**Task to complete:**
Every line of the material below in which "author" shows up is to be located and copied.

══════════════════════════════

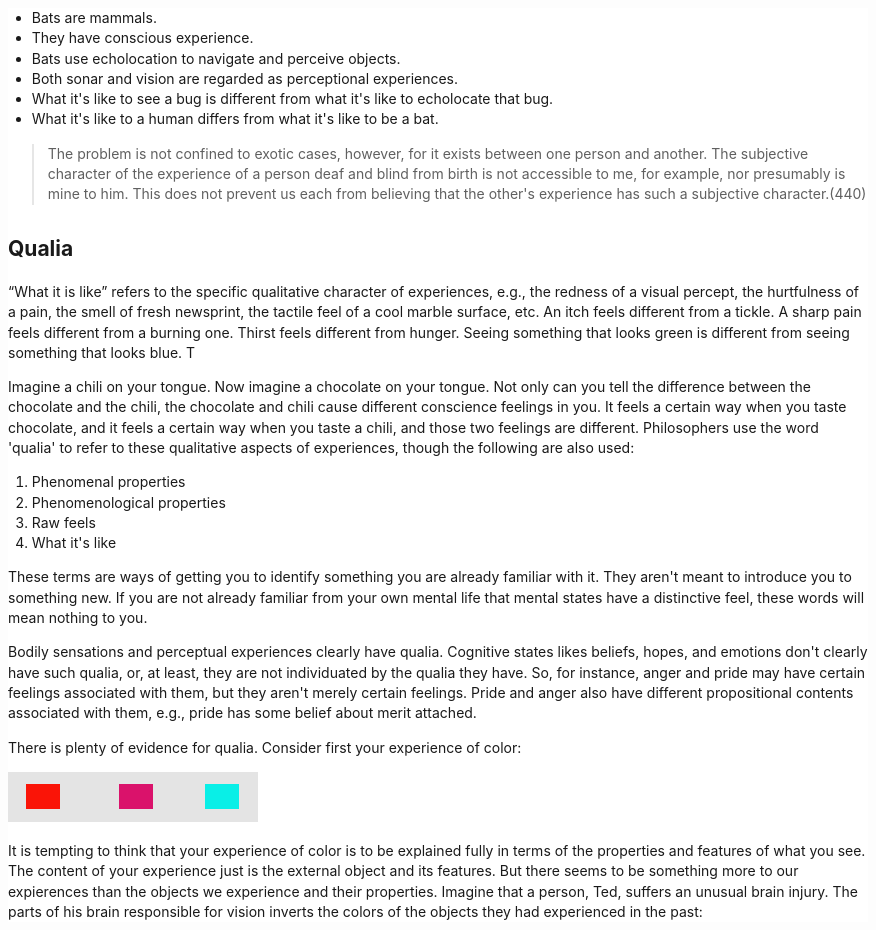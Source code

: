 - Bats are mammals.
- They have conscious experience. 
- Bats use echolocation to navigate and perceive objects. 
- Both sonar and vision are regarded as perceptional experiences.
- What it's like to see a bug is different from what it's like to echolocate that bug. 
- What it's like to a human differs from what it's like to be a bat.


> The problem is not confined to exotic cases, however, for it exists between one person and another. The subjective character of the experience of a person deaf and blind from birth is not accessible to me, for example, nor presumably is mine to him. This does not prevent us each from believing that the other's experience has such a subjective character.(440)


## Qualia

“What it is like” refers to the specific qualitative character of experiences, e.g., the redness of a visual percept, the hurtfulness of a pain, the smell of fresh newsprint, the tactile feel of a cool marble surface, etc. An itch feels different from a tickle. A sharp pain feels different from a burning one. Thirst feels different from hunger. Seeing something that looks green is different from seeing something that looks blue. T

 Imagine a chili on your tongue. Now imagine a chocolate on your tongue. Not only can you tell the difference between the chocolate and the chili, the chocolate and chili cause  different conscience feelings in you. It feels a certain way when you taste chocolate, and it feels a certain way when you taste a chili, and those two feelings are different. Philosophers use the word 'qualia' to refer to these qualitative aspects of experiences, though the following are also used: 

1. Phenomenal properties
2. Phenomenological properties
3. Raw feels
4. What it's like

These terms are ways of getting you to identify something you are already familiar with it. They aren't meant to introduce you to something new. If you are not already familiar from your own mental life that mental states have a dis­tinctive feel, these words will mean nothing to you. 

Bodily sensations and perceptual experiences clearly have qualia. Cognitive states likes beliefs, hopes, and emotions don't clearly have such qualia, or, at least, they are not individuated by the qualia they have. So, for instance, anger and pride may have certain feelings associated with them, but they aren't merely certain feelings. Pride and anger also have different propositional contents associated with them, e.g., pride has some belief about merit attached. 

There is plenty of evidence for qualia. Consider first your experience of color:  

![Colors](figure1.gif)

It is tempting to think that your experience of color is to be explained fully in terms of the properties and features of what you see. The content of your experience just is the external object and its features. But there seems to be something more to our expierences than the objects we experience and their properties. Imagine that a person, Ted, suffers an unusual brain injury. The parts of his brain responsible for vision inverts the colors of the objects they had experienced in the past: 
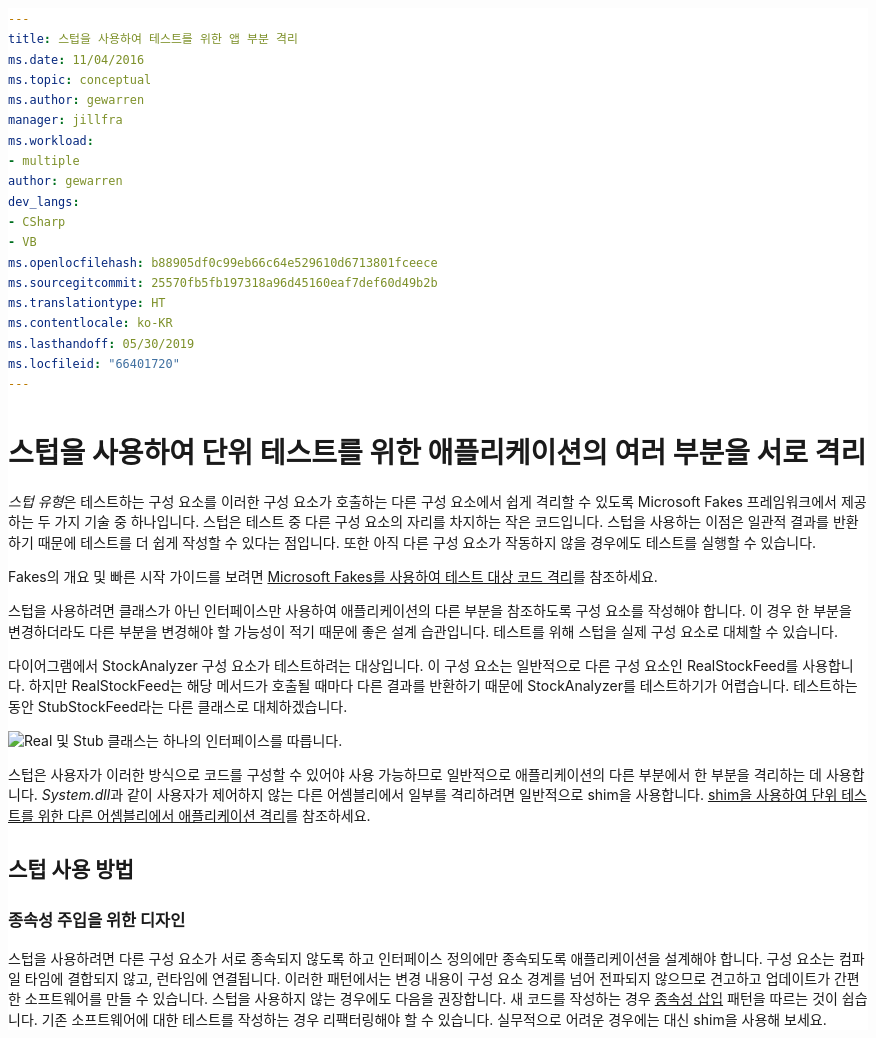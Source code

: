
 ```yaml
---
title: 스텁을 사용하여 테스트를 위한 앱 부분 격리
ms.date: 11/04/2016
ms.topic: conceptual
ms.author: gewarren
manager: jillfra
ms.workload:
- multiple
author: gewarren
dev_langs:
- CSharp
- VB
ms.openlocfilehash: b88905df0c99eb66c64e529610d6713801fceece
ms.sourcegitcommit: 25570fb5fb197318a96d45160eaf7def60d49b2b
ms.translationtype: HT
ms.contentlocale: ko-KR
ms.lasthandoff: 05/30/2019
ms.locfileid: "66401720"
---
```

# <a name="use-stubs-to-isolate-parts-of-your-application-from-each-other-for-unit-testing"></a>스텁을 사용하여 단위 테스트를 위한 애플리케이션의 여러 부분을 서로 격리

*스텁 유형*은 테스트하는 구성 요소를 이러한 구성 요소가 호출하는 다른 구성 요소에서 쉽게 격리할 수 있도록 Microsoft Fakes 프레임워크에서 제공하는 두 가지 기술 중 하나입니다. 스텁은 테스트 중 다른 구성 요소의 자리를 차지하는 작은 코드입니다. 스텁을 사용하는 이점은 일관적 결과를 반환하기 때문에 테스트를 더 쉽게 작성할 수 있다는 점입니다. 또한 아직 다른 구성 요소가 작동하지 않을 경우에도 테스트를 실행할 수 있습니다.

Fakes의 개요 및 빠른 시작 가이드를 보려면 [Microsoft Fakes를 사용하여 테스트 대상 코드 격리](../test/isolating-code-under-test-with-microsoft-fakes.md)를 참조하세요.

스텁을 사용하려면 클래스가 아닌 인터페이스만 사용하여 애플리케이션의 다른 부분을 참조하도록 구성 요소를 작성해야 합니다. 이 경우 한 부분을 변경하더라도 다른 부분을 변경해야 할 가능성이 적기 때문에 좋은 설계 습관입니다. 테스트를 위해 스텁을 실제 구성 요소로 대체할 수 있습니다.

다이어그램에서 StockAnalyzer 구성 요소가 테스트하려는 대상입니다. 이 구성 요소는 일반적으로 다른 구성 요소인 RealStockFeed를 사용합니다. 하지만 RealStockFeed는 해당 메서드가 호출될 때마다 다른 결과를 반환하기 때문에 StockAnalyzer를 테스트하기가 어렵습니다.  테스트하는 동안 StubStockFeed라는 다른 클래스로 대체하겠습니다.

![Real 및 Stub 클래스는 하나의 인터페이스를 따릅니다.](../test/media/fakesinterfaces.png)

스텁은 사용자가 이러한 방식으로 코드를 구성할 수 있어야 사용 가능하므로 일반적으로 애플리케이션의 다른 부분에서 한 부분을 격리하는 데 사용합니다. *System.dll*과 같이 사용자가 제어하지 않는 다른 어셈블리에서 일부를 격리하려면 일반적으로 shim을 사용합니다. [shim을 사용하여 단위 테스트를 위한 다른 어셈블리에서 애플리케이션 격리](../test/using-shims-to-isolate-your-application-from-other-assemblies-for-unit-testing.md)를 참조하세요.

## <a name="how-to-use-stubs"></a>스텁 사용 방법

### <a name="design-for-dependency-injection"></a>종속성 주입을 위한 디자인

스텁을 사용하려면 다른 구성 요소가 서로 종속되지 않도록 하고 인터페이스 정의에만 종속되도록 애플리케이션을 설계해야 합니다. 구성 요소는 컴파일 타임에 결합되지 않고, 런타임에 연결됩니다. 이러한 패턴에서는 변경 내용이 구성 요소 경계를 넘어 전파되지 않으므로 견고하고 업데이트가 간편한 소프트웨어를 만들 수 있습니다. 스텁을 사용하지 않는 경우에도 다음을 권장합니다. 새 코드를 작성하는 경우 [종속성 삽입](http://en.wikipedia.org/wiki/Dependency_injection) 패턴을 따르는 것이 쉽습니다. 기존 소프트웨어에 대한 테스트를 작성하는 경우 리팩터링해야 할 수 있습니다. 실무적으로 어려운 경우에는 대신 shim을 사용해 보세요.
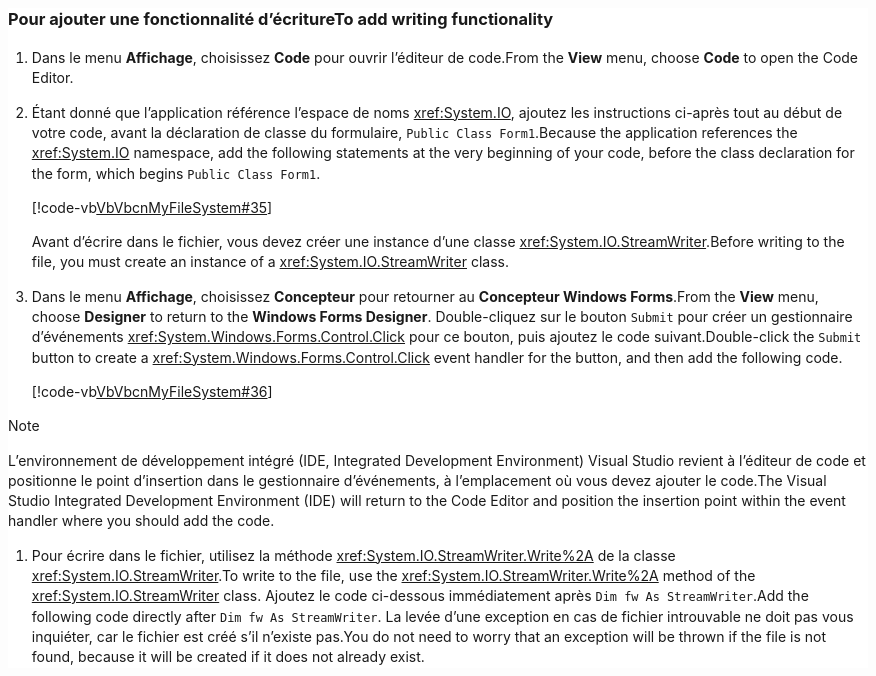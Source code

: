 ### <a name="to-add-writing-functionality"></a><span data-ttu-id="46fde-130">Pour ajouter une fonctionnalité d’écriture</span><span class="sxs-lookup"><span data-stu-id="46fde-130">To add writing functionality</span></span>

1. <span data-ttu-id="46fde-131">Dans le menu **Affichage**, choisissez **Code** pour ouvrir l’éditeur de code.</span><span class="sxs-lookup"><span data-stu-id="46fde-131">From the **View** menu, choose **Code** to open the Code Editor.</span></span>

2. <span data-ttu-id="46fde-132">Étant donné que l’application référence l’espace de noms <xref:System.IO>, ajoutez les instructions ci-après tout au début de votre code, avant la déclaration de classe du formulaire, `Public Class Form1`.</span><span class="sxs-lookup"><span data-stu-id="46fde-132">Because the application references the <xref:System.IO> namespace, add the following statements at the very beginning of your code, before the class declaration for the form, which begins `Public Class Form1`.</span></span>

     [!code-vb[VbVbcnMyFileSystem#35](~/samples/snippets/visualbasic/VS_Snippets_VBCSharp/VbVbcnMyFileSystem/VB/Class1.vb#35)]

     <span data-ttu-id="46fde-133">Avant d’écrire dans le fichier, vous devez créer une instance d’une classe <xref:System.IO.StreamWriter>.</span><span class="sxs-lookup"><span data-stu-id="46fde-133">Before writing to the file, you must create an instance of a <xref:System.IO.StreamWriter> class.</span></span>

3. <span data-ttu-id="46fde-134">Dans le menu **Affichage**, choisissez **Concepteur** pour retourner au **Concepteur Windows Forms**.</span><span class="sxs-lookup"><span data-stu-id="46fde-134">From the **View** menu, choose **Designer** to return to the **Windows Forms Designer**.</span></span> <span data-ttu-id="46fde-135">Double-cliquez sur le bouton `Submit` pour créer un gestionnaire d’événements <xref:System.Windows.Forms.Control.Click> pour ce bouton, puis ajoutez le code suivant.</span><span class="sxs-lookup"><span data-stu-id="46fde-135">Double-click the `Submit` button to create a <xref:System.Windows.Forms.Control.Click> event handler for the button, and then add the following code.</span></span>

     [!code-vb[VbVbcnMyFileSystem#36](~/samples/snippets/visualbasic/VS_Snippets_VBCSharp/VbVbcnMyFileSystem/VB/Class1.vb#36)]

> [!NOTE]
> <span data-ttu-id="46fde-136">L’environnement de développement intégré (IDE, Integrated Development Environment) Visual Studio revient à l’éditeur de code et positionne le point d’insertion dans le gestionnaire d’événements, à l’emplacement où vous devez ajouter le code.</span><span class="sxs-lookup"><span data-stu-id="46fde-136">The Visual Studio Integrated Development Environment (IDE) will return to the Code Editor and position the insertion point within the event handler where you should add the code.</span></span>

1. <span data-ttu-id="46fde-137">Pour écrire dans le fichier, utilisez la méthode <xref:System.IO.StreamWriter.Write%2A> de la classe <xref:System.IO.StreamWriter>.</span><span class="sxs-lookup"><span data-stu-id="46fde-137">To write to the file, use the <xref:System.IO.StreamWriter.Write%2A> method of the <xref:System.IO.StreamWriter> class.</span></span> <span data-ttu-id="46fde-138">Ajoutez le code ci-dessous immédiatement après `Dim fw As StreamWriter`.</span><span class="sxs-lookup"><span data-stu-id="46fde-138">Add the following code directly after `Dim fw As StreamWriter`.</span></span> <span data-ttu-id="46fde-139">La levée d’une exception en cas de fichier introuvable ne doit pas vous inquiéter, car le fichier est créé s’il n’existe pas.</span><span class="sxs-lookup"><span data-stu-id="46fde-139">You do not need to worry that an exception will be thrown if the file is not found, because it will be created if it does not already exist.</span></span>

══════════════════════════════

**Output of the exercise:**
ms.author: gewarren
author: gewarren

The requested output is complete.